:: Data shown ::

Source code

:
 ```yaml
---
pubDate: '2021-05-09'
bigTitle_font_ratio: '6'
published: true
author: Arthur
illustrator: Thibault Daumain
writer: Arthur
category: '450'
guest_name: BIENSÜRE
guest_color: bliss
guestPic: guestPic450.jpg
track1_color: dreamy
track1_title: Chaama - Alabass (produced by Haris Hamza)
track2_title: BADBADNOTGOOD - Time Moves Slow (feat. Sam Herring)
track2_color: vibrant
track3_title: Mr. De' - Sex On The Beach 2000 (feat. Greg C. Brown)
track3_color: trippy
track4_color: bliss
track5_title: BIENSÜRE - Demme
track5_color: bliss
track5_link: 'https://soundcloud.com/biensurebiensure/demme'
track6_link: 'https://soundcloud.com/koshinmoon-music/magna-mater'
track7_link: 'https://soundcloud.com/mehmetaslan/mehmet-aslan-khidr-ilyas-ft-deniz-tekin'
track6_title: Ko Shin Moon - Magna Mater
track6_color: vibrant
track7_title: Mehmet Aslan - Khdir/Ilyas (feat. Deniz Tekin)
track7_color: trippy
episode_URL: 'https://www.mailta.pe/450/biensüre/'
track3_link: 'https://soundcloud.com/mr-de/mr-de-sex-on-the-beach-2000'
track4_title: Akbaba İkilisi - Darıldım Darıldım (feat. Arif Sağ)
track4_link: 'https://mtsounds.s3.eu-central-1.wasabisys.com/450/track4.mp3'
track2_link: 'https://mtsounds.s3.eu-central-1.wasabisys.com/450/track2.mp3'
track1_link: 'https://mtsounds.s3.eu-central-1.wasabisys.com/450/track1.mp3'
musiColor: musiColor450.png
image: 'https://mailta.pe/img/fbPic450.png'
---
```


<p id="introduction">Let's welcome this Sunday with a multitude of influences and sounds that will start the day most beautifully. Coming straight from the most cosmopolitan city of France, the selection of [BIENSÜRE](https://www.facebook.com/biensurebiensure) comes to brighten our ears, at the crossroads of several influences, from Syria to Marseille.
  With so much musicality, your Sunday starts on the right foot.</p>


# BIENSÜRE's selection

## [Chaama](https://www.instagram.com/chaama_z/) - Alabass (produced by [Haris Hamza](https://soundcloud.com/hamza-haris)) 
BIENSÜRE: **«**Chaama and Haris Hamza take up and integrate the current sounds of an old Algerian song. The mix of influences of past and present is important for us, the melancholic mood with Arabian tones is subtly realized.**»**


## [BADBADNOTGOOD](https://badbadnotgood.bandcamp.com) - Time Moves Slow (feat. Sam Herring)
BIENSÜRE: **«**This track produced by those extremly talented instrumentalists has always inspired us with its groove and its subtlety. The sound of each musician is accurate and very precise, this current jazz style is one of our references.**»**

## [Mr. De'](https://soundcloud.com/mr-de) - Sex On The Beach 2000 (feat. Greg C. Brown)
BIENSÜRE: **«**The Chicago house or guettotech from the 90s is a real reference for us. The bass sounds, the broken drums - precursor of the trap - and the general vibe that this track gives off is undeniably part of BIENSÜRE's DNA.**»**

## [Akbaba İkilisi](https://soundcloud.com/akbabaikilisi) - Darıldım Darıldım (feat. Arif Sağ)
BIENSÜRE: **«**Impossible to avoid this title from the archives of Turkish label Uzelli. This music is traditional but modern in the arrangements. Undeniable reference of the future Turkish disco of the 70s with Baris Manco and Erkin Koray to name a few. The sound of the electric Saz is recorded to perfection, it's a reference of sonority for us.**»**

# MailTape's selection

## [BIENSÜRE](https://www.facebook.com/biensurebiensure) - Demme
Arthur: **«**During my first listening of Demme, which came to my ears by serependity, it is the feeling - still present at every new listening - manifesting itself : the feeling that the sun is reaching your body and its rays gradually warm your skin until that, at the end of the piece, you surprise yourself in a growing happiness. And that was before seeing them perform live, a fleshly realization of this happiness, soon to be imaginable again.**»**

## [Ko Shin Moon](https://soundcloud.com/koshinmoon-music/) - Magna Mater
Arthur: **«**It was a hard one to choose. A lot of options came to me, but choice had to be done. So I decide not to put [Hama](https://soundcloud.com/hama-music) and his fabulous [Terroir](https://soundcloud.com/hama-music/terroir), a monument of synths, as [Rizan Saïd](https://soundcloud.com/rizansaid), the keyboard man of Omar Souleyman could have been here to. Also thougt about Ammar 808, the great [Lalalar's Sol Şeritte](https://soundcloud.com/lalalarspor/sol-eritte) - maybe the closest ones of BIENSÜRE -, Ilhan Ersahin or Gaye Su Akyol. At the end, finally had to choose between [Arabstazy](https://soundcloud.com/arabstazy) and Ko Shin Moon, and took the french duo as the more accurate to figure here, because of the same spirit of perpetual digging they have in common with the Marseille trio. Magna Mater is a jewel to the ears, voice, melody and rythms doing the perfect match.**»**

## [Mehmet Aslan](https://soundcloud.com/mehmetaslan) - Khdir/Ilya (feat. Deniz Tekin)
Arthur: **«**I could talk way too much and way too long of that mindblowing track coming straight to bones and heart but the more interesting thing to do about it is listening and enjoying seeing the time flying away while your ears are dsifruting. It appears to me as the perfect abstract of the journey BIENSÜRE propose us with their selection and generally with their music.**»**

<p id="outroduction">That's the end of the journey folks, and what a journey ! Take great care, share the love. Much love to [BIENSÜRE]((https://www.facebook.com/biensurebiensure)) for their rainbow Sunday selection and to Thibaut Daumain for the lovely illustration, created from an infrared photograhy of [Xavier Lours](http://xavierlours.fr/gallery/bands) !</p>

:::

Assigned task: Return each entry without altering a single word.

Problem solution:
Source code

:
 ```yaml
---
pubDate: '2021-05-09'
bigTitle_font_ratio: '6'
published: true
author: Arthur
illustrator: Thibault Daumain
writer: Arthur
category: '450'
guest_name: BIENSÜRE
guest_color: bliss
guestPic: guestPic450.jpg
track1_color: dreamy
track1_title: Chaama - Alabass (produced by Haris Hamza)
track2_title: BADBADNOTGOOD - Time Moves Slow (feat. Sam Herring)
track2_color: vibrant
track3_title: Mr. De' - Sex On The Beach 2000 (feat. Greg C. Brown)
track3_color: trippy
track4_color: bliss
track5_title: BIENSÜRE - Demme
track5_color: bliss
track5_link: 'https://soundcloud.com/biensurebiensure/demme'
track6_link: 'https://soundcloud.com/koshinmoon-music/magna-mater'
track7_link: 'https://soundcloud.com/mehmetaslan/mehmet-aslan-khidr-ilyas-ft-deniz-tekin'
track6_title: Ko Shin Moon - Magna Mater
track6_color: vibrant
track7_title: Mehmet Aslan - Khdir/Ilyas (feat. Deniz Tekin)
track7_color: trippy
episode_URL: 'https://www.mailta.pe/450/biensüre/'
track3_link: 'https://soundcloud.com/mr-de/mr-de-sex-on-the-beach-2000'
track4_title: Akbaba İkilisi - Darıldım Darıldım (feat. Arif Sağ)
track4_link: 'https://mtsounds.s3.eu-central-1.wasabisys.com/450/track4.mp3'
track2_link: 'https://mtsounds.s3.eu-central-1.wasabisys.com/450/track2.mp3'
track1_link: 'https://mtsounds.s3.eu-central-1.wasabisys.com/450/track1.mp3'
musiColor: musiColor450.png
image: 'https://mailta.pe/img/fbPic450.png'
---
```


<p id="introduction">Let's welcome this Sunday with a multitude of influences and sounds that will start the day most beautifully. Coming straight from the most cosmopolitan city of France, the selection of [BIENSÜRE](https://www.facebook.com/biensurebiensure) comes to brighten our ears, at the crossroads of several influences, from Syria to Marseille.
  With so much musicality, your Sunday starts on the right foot.</p>


# BIENSÜRE's selection

## [Chaama](https://www.instagram.com/chaama_z/) - Alabass (produced by [Haris Hamza](https://soundcloud.com/hamza-haris)) 
BIENSÜRE: **«**Chaama and Haris Hamza take up and integrate the current sounds of an old Algerian song. The mix of influences of past and present is important for us, the melancholic mood with Arabian tones is subtly realized.**»**


## [BADBADNOTGOOD](https://badbadnotgood.bandcamp.com) - Time Moves Slow (feat. Sam Herring)
BIENSÜRE: **«**This track produced by those extremly talented instrumentalists has always inspired us with its groove and its subtlety. The sound of each musician is accurate and very precise, this current jazz style is one of our references.**»**

## [Mr. De'](https://soundcloud.com/mr-de) - Sex On The Beach 2000 (feat. Greg C. Brown)
BIENSÜRE: **«**The Chicago house or guettotech from the 90s is a real reference for us. The bass sounds, the broken drums - precursor of the trap - and the general vibe that this track gives off is undeniably part of BIENSÜRE's DNA.**»**

## [Akbaba İkilisi](https://soundcloud.com/akbabaikilisi) - Darıldım Darıldım (feat. Arif Sağ)
BIENSÜRE: **«**Impossible to avoid this title from the archives of Turkish label Uzelli. This music is traditional but modern in the arrangements. Undeniable reference of the future Turkish disco of the 70s with Baris Manco and Erkin Koray to name a few. The sound of the electric Saz is recorded to perfection, it's a reference of sonority for us.**»**

# MailTape's selection

## [BIENSÜRE](https://www.facebook.com/biensurebiensure) - Demme
Arthur: **«**During my first listening of Demme, which came to my ears by serependity, it is the feeling - still present at every new listening - manifesting itself : the feeling that the sun is reaching your body and its rays gradually warm your skin until that, at the end of the piece, you surprise yourself in a growing happiness. And that was before seeing them perform live, a fleshly realization of this happiness, soon to be imaginable again.**»**

## [Ko Shin Moon](https://soundcloud.com/koshinmoon-music/) - Magna Mater
Arthur: **«**It was a hard one to choose. A lot of options came to me, but choice had to be done. So I decide not to put [Hama](https://soundcloud.com/hama-music) and his fabulous [Terroir](https://soundcloud.com/hama-music/terroir), a monument of synths, as [Rizan Saïd](https://soundcloud.com/rizansaid), the keyboard man of Omar Souleyman could have been here to. Also thougt about Ammar 808, the great [Lalalar's Sol Şeritte](https://soundcloud.com/lalalarspor/sol-eritte) - maybe the closest ones of BIENSÜRE -, Ilhan Ersahin or Gaye Su Akyol. At the end, finally had to choose between [Arabstazy](https://soundcloud.com/arabstazy) and Ko Shin Moon, and took the french duo as the more accurate to figure here, because of the same spirit of perpetual digging they have in common with the Marseille trio. Magna Mater is a jewel to the ears, voice, melody and rythms doing the perfect match.**»**

## [Mehmet Aslan](https://soundcloud.com/mehmetaslan) - Khdir/Ilya (feat. Deniz Tekin)
Arthur: **«**I could talk way too much and way too long of that mindblowing track coming straight to bones and heart but the more interesting thing to do about it is listening and enjoying seeing the time flying away while your ears are dsifruting. It appears to me as the perfect abstract of the journey BIENSÜRE propose us with their selection and generally with their music.**»**

<p id="outroduction">That's the end of the journey folks, and what a journey ! Take great care, share the love. Much love to [BIENSÜRE]((https://www.facebook.com/biensurebiensure)) for their rainbow Sunday selection and to Thibaut Daumain for the lovely illustration, created from an infrared photograhy of [Xavier Lours](http://xavierlours.fr/gallery/bands) !</p>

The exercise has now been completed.